Azure is ripe for innovation, Hewitt says. "There isn't really anything else out there that's similar to it. When Windows came out, Microsoft didn't know what was going to run on it, and they don't know what's going to run on this."

To win the cloud computing market, Microsoft will have to contend against the likes of Google's (GOOG) App Engine, and the VMforce partnership between VMware (VMW) and Salesforce.com. Both of these are in the platform-as-a-service (PaaS)  space, which provide developer-friendly tools for building and hosting Web applications.

But Microsoft also has to prevail against Amazon's Elastic Compute Cloud.

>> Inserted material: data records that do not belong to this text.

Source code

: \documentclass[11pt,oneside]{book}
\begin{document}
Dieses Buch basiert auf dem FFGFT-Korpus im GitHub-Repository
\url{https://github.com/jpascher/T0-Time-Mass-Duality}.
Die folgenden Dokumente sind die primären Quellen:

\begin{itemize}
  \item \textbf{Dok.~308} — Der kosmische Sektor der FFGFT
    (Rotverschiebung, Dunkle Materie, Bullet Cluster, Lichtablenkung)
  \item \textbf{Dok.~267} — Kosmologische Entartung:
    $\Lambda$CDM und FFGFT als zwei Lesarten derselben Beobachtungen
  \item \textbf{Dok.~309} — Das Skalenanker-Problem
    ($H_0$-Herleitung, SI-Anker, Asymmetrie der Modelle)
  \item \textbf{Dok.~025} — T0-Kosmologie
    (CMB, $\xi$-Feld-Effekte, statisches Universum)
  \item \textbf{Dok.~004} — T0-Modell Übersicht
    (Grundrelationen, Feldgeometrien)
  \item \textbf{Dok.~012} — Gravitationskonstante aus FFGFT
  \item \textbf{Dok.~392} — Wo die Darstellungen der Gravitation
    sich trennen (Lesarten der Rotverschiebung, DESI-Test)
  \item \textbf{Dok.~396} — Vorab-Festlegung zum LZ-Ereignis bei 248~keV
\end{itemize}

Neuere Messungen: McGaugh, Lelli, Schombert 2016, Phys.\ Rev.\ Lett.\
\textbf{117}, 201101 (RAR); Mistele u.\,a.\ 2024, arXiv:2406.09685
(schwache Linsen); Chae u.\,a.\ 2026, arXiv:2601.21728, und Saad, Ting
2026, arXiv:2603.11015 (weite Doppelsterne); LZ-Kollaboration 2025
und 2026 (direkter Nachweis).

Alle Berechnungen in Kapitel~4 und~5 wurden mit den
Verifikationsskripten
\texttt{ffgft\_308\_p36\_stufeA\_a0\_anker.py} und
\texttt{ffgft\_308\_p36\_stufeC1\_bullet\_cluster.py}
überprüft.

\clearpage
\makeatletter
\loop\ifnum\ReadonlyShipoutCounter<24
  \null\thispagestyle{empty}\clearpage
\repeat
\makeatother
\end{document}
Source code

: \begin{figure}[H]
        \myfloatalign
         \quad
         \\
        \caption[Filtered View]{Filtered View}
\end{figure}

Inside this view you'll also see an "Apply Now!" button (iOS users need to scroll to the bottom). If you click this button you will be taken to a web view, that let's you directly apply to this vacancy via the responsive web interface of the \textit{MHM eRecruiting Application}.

An infrastructure-as-a-service (IaaS) offering, Amazon EC2 provides access to pre-configured virtual machine images, whereas PaaS provides abstracted views of the underlying infrastructure. PaaS minimizes development complexity but allows somewhat less flexibility and portability of applications.

Microsoft believes platform clouds, rather than infrastructure clouds, are the way of the future, and Hewitt is inclined to agree.

"Absolutely, 100%," Hewitt says. "I don't want to deal with any of that stuff," he adds, by which he means the burden of managing virtual machines.

Hewitt's excitement is also due to the ability to scale up applications on as-needed basis, and to pay as you go. If a Web application proves popular, you just "turn up the knob" to handle more traffic. If it's not as popular, you leave things as is and don't waste the money, he says.

Azure's scalability also attracts developer Barry Stahl, who works for U.S. Airways (LCC) in Phoenix.

"You just don't want to run into the scalability scenarios that kill so many startups," Stahl says. "For me, just being able to deploy it out there and know I can scale unlimitedly, that gives me a peace of mind."